If the ISP advertises it and the fine print shows that you should be able to reach all sites “equally,” then yes, you should get what you are paying for.
Here is the thing, “equally” is terrible goal to strive for. I will use your point below:
Technically you are reaching the site “equally.” Equality, when it comes to connecting to something, is based on the lowest speed when connecting. Example, you have 10MB connection and you connect to Hulu, which uses gigabyte based circuits, Hulu will send packets to you at your base speed.
What may seem like directed throttling may not be at all.
Have there been cases of on purposely throttling connections to certain sites? Oh, yes. Comcast being the “main reason” for NN Title 2.
But, if on the network, everyone is not able to properly connect/poorly connect to an ISP, then they are still being connected “equally” on that ISP. Your goal has been met. You got what you paid for.
What you want is the freedom to connect to any site you want and receive great content that you ISP provider claims they will allow you to do. You want that freedom to be able to do this on any ISP.
Aiming for “equally” is just aiming for nothing. It is easier and cheaper to offer nothing or very little equally than trying to offer a lot equally.
Not going to argue this because you are correct. Historically, this has happened.
Though, my prior posts outline why these monopolies exists.
They are here to stay as along as we keep treating the Internet like a utility and we keep voting in politicians that accept ISP money (and don’t have a spine).
Your opinion has some good merit. The boards that oversee these ISP companies do put in CEOs that lead the company in a way that may not benefit end-users.
The thing is that the ISPs built and own the network and the backbones within the USA. There is a regulatory board that is supposed to make sure that there are shared standards, but that is it. Beyond that, the board doesn’t do much. There are laws out there to help the consumer, but those only go so far as to not prevent the ISP from performing their job.

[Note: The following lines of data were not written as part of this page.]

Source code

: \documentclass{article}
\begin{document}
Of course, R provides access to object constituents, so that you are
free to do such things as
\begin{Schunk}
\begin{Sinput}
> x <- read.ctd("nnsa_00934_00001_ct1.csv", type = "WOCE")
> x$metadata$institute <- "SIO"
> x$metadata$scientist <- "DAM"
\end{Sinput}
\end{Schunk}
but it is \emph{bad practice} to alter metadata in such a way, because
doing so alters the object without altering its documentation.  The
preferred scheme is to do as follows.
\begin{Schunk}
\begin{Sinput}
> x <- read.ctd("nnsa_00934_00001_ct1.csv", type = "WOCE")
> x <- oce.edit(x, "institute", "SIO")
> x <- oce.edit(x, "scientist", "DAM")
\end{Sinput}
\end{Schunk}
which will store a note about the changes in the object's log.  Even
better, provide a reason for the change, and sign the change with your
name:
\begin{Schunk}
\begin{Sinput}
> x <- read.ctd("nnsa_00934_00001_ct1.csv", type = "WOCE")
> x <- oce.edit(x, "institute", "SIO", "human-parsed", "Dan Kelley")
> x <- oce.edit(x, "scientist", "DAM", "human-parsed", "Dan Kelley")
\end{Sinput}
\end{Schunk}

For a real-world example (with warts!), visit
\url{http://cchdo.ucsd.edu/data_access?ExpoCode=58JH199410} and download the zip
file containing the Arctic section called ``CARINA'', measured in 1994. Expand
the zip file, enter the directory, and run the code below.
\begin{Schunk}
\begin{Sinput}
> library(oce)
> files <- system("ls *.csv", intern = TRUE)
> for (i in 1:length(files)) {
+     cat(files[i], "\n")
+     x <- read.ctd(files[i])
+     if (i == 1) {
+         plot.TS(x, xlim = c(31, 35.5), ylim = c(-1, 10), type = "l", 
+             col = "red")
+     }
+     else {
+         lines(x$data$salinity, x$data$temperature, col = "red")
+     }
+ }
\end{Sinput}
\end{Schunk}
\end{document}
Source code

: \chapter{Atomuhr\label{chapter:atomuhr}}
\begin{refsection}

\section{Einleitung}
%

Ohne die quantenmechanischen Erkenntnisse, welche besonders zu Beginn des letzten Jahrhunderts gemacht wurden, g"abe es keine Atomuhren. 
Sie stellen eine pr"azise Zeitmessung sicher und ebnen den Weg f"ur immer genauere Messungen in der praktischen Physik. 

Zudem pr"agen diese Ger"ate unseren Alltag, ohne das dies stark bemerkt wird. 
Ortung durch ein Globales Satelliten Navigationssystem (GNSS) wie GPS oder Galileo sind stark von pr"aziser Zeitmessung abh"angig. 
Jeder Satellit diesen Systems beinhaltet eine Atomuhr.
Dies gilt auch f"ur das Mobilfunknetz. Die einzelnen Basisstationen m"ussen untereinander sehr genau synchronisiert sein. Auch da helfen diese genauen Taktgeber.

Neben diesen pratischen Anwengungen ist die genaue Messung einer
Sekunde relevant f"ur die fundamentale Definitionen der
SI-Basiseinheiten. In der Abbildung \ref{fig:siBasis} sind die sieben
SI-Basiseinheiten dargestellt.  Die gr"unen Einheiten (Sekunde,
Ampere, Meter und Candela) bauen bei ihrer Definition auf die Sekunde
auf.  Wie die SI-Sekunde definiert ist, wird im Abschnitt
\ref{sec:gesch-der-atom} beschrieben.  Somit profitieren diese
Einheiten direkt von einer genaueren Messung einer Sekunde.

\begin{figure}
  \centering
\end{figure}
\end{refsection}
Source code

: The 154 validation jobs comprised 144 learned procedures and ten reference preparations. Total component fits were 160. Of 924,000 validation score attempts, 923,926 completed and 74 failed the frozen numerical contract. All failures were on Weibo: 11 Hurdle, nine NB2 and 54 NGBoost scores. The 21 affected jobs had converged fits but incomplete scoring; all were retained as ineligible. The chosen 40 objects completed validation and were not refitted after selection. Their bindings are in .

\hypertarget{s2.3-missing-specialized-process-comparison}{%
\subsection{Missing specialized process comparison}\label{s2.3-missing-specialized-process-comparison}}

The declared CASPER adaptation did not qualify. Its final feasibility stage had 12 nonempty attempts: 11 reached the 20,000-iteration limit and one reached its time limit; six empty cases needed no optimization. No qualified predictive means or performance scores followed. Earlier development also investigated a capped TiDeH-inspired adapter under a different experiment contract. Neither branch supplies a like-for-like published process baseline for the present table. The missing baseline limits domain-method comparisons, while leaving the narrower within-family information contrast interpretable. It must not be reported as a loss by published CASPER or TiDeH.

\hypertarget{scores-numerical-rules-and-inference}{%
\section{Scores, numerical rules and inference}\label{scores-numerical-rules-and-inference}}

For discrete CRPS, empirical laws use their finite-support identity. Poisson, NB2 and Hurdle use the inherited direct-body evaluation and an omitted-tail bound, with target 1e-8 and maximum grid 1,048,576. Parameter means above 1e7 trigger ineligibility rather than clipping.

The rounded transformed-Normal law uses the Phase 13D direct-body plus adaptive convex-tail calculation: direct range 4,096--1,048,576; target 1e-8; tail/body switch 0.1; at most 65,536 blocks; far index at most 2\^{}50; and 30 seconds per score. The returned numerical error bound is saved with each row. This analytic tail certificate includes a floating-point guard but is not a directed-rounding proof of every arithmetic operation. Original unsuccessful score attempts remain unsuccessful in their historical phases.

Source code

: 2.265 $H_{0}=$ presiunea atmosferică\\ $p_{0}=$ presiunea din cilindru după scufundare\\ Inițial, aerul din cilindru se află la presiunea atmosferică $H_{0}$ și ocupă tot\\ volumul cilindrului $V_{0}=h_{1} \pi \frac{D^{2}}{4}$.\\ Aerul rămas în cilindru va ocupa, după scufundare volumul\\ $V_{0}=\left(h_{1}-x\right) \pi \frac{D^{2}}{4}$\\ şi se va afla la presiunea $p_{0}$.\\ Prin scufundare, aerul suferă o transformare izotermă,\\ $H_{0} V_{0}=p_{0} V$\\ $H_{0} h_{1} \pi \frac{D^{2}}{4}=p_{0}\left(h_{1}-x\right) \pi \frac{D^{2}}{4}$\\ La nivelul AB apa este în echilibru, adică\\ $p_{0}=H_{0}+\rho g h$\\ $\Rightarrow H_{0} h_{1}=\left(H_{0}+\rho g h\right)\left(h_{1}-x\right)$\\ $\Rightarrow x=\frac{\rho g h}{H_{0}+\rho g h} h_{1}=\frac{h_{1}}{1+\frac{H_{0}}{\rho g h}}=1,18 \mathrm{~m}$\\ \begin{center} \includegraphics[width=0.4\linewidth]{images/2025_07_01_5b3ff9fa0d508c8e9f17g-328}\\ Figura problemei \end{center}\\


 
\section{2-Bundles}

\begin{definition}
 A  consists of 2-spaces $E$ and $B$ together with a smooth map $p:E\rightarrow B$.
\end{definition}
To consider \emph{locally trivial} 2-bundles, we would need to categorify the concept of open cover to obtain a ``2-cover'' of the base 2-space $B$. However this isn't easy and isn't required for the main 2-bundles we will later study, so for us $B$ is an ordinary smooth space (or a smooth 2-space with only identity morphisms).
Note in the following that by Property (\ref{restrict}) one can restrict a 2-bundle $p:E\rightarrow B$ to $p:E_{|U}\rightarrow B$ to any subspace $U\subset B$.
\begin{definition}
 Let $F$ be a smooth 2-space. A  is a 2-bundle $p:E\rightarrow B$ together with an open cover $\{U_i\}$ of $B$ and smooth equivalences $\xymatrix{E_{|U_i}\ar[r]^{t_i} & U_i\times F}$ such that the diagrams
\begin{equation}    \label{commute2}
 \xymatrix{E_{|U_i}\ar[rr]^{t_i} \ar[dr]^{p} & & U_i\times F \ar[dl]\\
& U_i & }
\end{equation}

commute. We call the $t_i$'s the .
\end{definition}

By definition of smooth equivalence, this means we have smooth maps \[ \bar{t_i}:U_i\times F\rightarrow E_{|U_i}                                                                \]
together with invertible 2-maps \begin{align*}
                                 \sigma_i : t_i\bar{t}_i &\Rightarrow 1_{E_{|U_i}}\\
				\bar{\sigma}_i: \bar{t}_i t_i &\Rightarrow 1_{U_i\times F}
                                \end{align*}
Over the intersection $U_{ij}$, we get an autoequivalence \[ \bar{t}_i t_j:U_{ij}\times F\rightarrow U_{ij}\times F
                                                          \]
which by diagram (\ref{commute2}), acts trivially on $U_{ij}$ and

It is their network. They have built the modern infrastructure (either directly or absorbing it from other ISPs). The network was built with 5 to 10 years ago in mind (more than likely 20 years ago in mind). HD was not readily available in 2007. You Tube was still new. MMO’s in 2007 were WoW and FFXI mainly, which sent data differently in smaller packets to support 56k modems (yes, people used 56K modems still in 2007, not everyone lives in a city or suburb). The infrastructure did not keep up with technology. HD You Tube, HD Streaming video services, HD porn, games that require very small ping to function properly. That is all what, 5 to 6 years old, maybe 7 if we are stretching it?
Yes, the ISP believes you should pay for it, since you are the one consuming additional traffic that was not meant for their network. Yes, the ISPs want the .coms to pay for it, they are the ones creating the product/service and are using the ISPs’ network to ship on it.
But, no one wants to pay for any infrastructure improvements, or to pay for the costs of the additional energy required to run these devices constantly at near peak capacity. NN Title 2 just prevents the .com’s from legally paying anything. You will always pay more, regardless if it is a yearly increase (even under NN title 2) or forcing you to pay more for more data usage (no NN title 2 protection).
All of this because a set of corporations don’t want to pay their fair share and government officials who happily accept their money.